Том 1. Рассказы и очерки 1881-1884
Шрифт:
Изба Лекандры была устроена как все русские избы и состояла всего из одной комнаты, половину которой занимала громадная русская печь. Простой стол, деревянные лавки и старый сундук составляли всю обстановку. Обед готовил себе Лекандра на керосиновой кухне, а хлеб привозил из Шатрова. Сбоку избы было прилеплено небольшое крылечко, выходившее прямо на двор, то есть просто в загородку, где ходила пара лошадей, стояли крестьянская телега, плуг, бороны и разные другие принадлежности сельского хозяйства. Пара лохматых собак оберегала хуторок вместе с глухим стариком, который попеременно спал то на печи, то на завалинке. По вечерам часто приезжал сюда о. Михей напиться чайку на «благорастворенных воздусях» или забродил
— Зачем же у вас еще квартира у Шептуна? — спрашивал я Лекандру.
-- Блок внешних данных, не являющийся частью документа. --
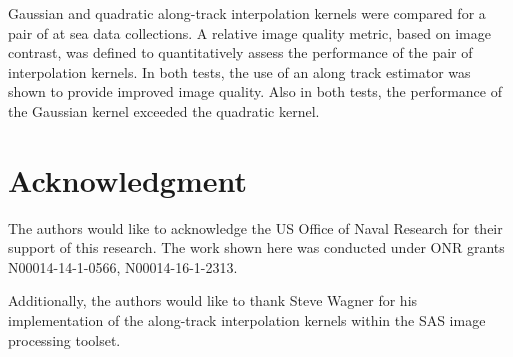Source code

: \documentclass[conference]{IEEEtran}
\begin{document}
Gaussian and quadratic along-track interpolation kernels were compared for a pair of at sea data collections. A relative image quality metric, based on image contrast, was defined to quantitatively assess the performance of the pair of interpolation kernels. In both tests, the use of an along track estimator was shown to provide improved image quality. Also in both tests, the performance of the Gaussian kernel exceeded the quadratic kernel.



\section*{Acknowledgment}
The authors would like to acknowledge the US Office of Naval Research for their support of this research. The work shown here was conducted under ONR grants N00014-14-1-0566, N00014-16-1-2313.

Additionally, the authors would like to thank Steve Wagner for his implementation of the along-track interpolation kernels within the SAS image processing toolset.






%
%
%




\end{document}
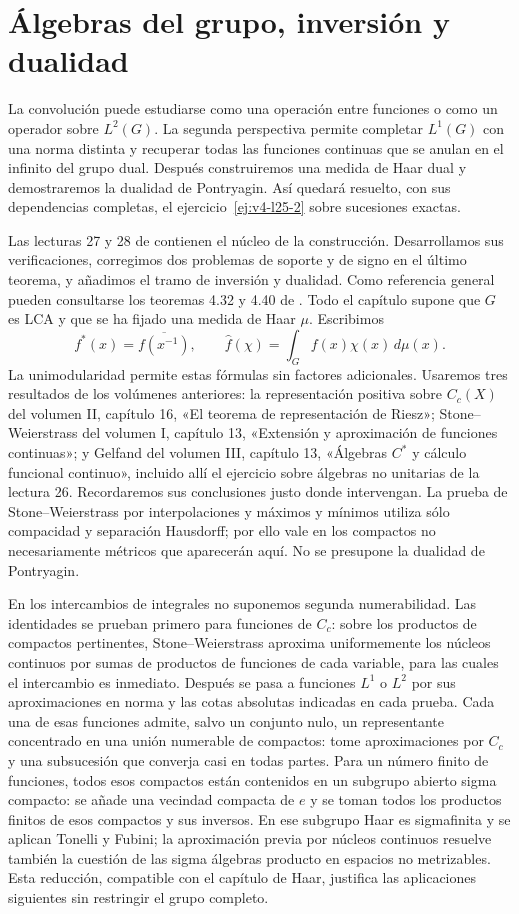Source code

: \chapter{Álgebras del grupo, inversión y dualidad}\label{cap:v4-16}
La convolución puede estudiarse como una operación entre funciones o como un operador sobre $L^2(G)$. La segunda perspectiva permite completar $L^1(G)$ con una norma distinta y recuperar todas las funciones continuas que se anulan en el infinito del grupo dual. Después construiremos una medida de Haar dual y demostraremos la dualidad de Pontryagin. Así quedará resuelto, con sus dependencias completas, el ejercicio~\ref{ej:v4-l25-2} sobre sucesiones exactas.

Las lecturas 27 y 28 de \cite{valencia4} contienen el núcleo de la construcción. Desarrollamos sus verificaciones, corregimos dos problemas de soporte y de signo en el último teorema, y añadimos el tramo de inversión y dualidad. Como referencia general pueden consultarse los teoremas 4.32 y 4.40 de \cite{folland2016}. Todo el capítulo supone que $G$ es LCA y que se ha fijado una medida de Haar $\mu$. Escribimos
\[
 f^*(x)=\overline{f(x^{-1})},\qquad
 \widehat f(\chi)=\int_G f(x)\chi(x)\,d\mu(x).
\]
La unimodularidad permite estas fórmulas sin factores adicionales. Usaremos tres resultados de los volúmenes anteriores: la representación positiva sobre $C_c(X)$ del volumen II, capítulo 16, «El teorema de representación de Riesz»; Stone--Weierstrass del volumen I, capítulo 13, «Extensión y aproximación de funciones continuas»; y Gelfand del volumen III, capítulo 13, «Álgebras $C^*$ y cálculo funcional continuo», incluido allí el ejercicio sobre álgebras no unitarias de la lectura 26. Recordaremos sus conclusiones justo donde intervengan. La prueba de Stone--Weierstrass por interpolaciones y máximos y mínimos utiliza sólo compacidad y separación Hausdorff; por ello vale en los compactos no necesariamente métricos que aparecerán aquí. No se presupone la dualidad de Pontryagin.

En los intercambios de integrales no suponemos segunda numerabilidad. Las identidades se prueban primero para funciones de $C_c$: sobre los productos de compactos pertinentes, Stone--Weierstrass aproxima uniformemente los núcleos continuos por sumas de productos de funciones de cada variable, para las cuales el intercambio es inmediato. Después se pasa a funciones $L^1$ o $L^2$ por sus aproximaciones en norma y las cotas absolutas indicadas en cada prueba. Cada una de esas funciones admite, salvo un conjunto nulo, un representante concentrado en una unión numerable de compactos: tome aproximaciones por $C_c$ y una subsucesión que converja casi en todas partes. Para un número finito de funciones, todos esos compactos están contenidos en un subgrupo abierto sigma compacto: se añade una vecindad compacta de $e$ y se toman todos los productos finitos de esos compactos y sus inversos. En ese subgrupo Haar es sigmafinita y se aplican Tonelli y Fubini; la aproximación previa por núcleos continuos resuelve también la cuestión de las sigma álgebras producto en espacios no metrizables. Esta reducción, compatible con el capítulo de Haar, justifica las aplicaciones siguientes sin restringir el grupo completo.

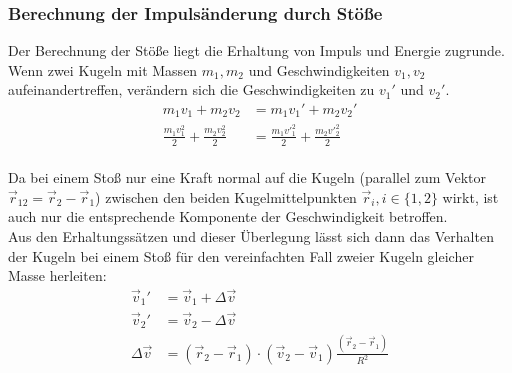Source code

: \subsubsection{Berechnung der Impulsänderung durch Stöße}
Der Berechnung der Stöße liegt die Erhaltung von Impuls und Energie zugrunde. Wenn zwei Kugeln mit Massen $m_1,m_2$ und Geschwindigkeiten $v_1,v_2$ aufeinandertreffen, verändern sich die Geschwindigkeiten zu $v_1'$ und $v_2'$.
\begin{align*}
m_1v_1 + m_2v_2 &= m_1v_1'+m_2v_2'\\
\frac{m_1v^2_1}{2} + \frac{m_2v^2_2}{2} &= \frac{m_1v'^2_1}{2} + \frac{m_2v'^2_2}{2}
\end{align*}
\\
Da bei einem Stoß nur eine Kraft normal auf die Kugeln (parallel zum Vektor $\vec r_{12} = \vec r_2 - \vec r_1$) zwischen den beiden Kugelmittelpunkten $\vec r_i, i\in \{1,2\}$ wirkt, ist auch nur die entsprechende Komponente der Geschwindigkeit betroffen.\\
Aus den Erhaltungssätzen und dieser Überlegung lässt sich dann das Verhalten der Kugeln bei einem Stoß für den vereinfachten Fall zweier Kugeln gleicher Masse herleiten:
\begin{align*}
\vec v_1' &= \vec v_1 + \Delta \vec v\\
\vec v_2'& = \vec v_2 - \Delta \vec v\\
\Delta\vec v &= \left(\vec r_2 - \vec r_1\right) \cdot \left(\vec v_2 - \vec v_1\right)\frac{\left(\vec r_2 - \vec r_1\right)}{R^2}
\end{align*}

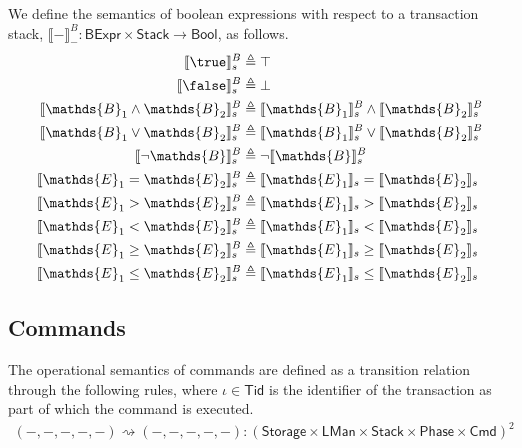 We define the semantics of boolean expressions with respect to a transaction stack, $\llbracket - \rrbracket_-^B : \mathsf{BExpr} \times \mathsf{Stack} \rightarrow \mathsf{Bool}$, as follows.
\begin{align*}
\llbracket \true \rrbracket_s^B &\triangleq \top \\
\llbracket \false \rrbracket_s^B &\triangleq \bot \\
\llbracket \mathds{B}_1 \land \mathds{B}_2 \rrbracket_s^B &\triangleq \llbracket \mathds{B}_1 \rrbracket_s^B \land \llbracket \mathds{B}_2 \rrbracket_s^B \\
\llbracket \mathds{B}_1 \lor \mathds{B}_2 \rrbracket_s^B &\triangleq \llbracket \mathds{B}_1 \rrbracket_s^B \lor \llbracket \mathds{B}_2 \rrbracket_s^B \\
\llbracket \lnot \mathds{B} \rrbracket_s^B &\triangleq \lnot \llbracket \mathds{B} \rrbracket_s^B \\
\llbracket \mathds{E}_1 = \mathds{E}_2 \rrbracket_s^B &\triangleq \llbracket \mathds{E}_1 \rrbracket_s = \llbracket \mathds{E}_2 \rrbracket_s \\
\llbracket \mathds{E}_1 > \mathds{E}_2 \rrbracket_s^B &\triangleq \llbracket \mathds{E}_1 \rrbracket_s > \llbracket \mathds{E}_2 \rrbracket_s \\
\llbracket \mathds{E}_1 < \mathds{E}_2 \rrbracket_s^B &\triangleq \llbracket \mathds{E}_1 \rrbracket_s < \llbracket \mathds{E}_2 \rrbracket_s \\
\llbracket \mathds{E}_1 \geq \mathds{E}_2 \rrbracket_s^B &\triangleq \llbracket \mathds{E}_1 \rrbracket_s \geq \llbracket \mathds{E}_2 \rrbracket_s \\
\llbracket \mathds{E}_1 \leq \mathds{E}_2 \rrbracket_s^B &\triangleq \llbracket \mathds{E}_1 \rrbracket_s \leq \llbracket \mathds{E}_2 \rrbracket_s \\
\end{align*}

\subsection{Commands}

The operational semantics of commands are defined as a transition relation through the following rules, where $\iota \in \mathsf{Tid}$ is the identifier of the transaction as part of which the command is executed.
\begin{gather*}
(-, -, -, -, -) \rightsquigarrow (-, -, -, -, -) 
: (\mathsf{Storage} \times \mathsf{LMan} \times \mathsf{Stack} \times \mathsf{Phase} \times \mathsf{Cmd})^2
\end{gather*}

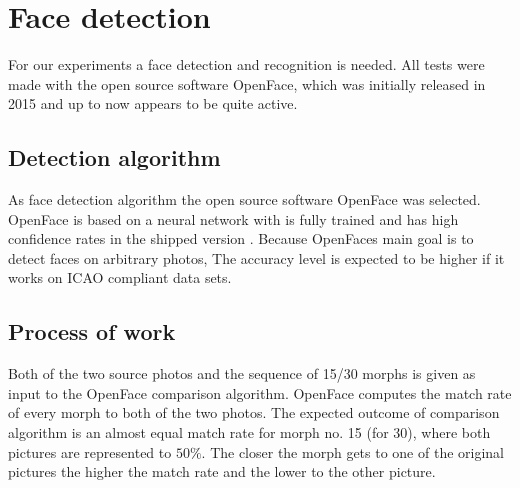 \section{Face detection}
\label{detection}
For our experiments a face detection and recognition is needed. All tests were made with the open source software OpenFace, which was initially released in 2015 and up to now appears to be quite active\cite{amos2016openface}.

\subsection{Detection algorithm} %
As face detection algorithm the open source software OpenFace was selected. OpenFace is based on a neural network with is fully trained and has high confidence rates in the shipped version \cite{baltruvsaitis2016openface}. Because OpenFaces main goal is to detect faces on arbitrary photos, The accuracy level is expected to be higher if it works on ICAO compliant data sets. 


\subsection{Process of work}
Both of the two source photos and the sequence of 15/30 morphs is given as input to the OpenFace comparison algorithm. OpenFace computes the match rate of every morph to both of the two photos. 
The expected outcome of comparison algorithm is an almost equal match rate for morph no. 15 (for 30), where both pictures are represented to $50\%$. The closer the morph gets to one of the original pictures the higher the match rate and the lower to the other picture. 

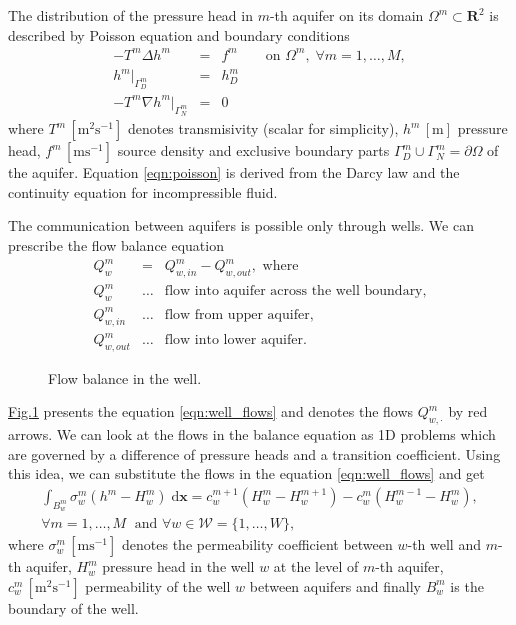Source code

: \documentclass[preprint,12pt,authoryear]{elsarticle}
\newcommand{\fig}[1]{\hyperref[#1]{Fig.\ref{#1}}}
\newcommand{\figpath}{../graphics/}
\newcommand{\dd}{\; \mathrm{d}}
\newcommand{\R}{\mathbf{R}}
\newcommand{\bx}{\mathbf{x}}
\begin{document}
The distribution of the pressure head in $m$-th aquifer on its domain $\Omega^m\subset\R^2$ is described by 
Poisson equation and boundary conditions
\begin{eqnarray} \label{eqn:poisson}
-T^m\Delta{}h^m &=& f^m \qquad \textrm{on } \Omega^m,\; \forall m=1,\dots,M, \\
h^m|_{\Gamma^m_D} &=& h^m_D \\
-T^m\nabla h^m|_{\Gamma^m_N} &=& 0
\end{eqnarray}
where $T^m\, [\textrm{m}^2\textrm{s}^{-1}]$ denotes transmisivity (scalar for simplicity), 
$h^m\, [\textrm{m}]$ pressure head, $f^m\, [\textrm{m}\textrm{s}^{-1}]$ source density and exclusive 
boundary parts $\Gamma^m_D \cup \Gamma^m_N = \partial\Omega$ of the aquifer. 
Equation \eqref{eqn:poisson} is derived from the Darcy law and the continuity equation 
for incompressible fluid.

The communication between aquifers is possible only through wells. We can prescribe the flow balance equation 
\begin{eqnarray}
  Q^m_w &=& Q^m_{w,in} - Q^m_{w,out}, \textrm{ where} \label{eqn:well_flows} \\
  Q^m_w &\ldots& \textrm{flow into aquifer across the well boundary,} \nonumber\\
  Q^m_{w,in} &\ldots& \textrm{flow from upper aquifer,} \nonumber\\
  Q^m_{w,out} &\ldots& \textrm{flow into lower aquifer.} \nonumber
\end{eqnarray}
\begin{figure}[!htb]
  \begin{center}         
    \def\svgwidth{0.5\textwidth}
    
  \end{center}
  \caption{Flow balance in the well.}
  \label{fig:well_flows}
\end{figure}

\fig{fig:well_flows} presents the equation \eqref{eqn:well_flows} and denotes the flows $Q^m_{w,\cdot}$ by red arrows.
We can look at the flows in the balance equation as 1D problems which are governed by a difference of pressure
heads and a transition coefficient. Using this idea, we can substitute the flows in the equation 
\eqref{eqn:well_flows} and get
\begin{eqnarray} 
\int_{B_w^m}\sigma_w^m \left(h^m - H_w^m\right) \dd\bx 
  = c_w^{m+1}\left( H^m_w-H_w^{m+1}\right) - c^m_w\left( H^{m-1}_w-H^m_w \right), \label{eqn:well_balance} \\
 \forall m=1,\dots,M \;\textrm{ and } \forall w\in\mathcal{W}=\{1,\dots,W\}, \nonumber
\end{eqnarray}
where $\sigma^m_w\, [\textrm{m}\textrm{s}^{-1}]$ denotes the permeability coefficient between $w$-th well and $m$-th aquifer, 
$H_w^m$ pressure head in the well $w$ at the level of $m$-th aquifer, $c^m_w\, [\textrm{m}^2\textrm{s}^{-1}]$ 
permeability of the well $w$ between aquifers and finally $B^m_w$ is the boundary of the well.
\end{document}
— А зимой где я буду жить? Отсюда в школу далеко, да и так, мало ли.
Об этом «мало ли» я начинал уже смутно догадываться, отчасти из подмигивания о. Михея, отчасти по тяжелым вздохам матушки. Мне казалось, что я даже знал причину, мешавшую Лекандре окончательно упроститься, как это сделал Африкан Неопалимов. «Где женщина?» — спрашивал какой-то французский адвокат в каждом процессе; мои догадки сводились к этому же щекотливому вопросу. Были некоторые, правда, очень слабые, но все-таки заметные признаки существования такой женщины. В избушке Лекандры мне несколько раз попадались на глаза полевые цветы, искусной рукой собранные в маленькие букеты, пуговка от дамской ботинки и даже целая фильдекосовая перчатка. Это была совсем маленькая перчатка, почти с детской руки. Если присутствие цветов можно было объяснить нежностью матушки, то присутствие пуговок и перчатки решительно нечем было объяснить.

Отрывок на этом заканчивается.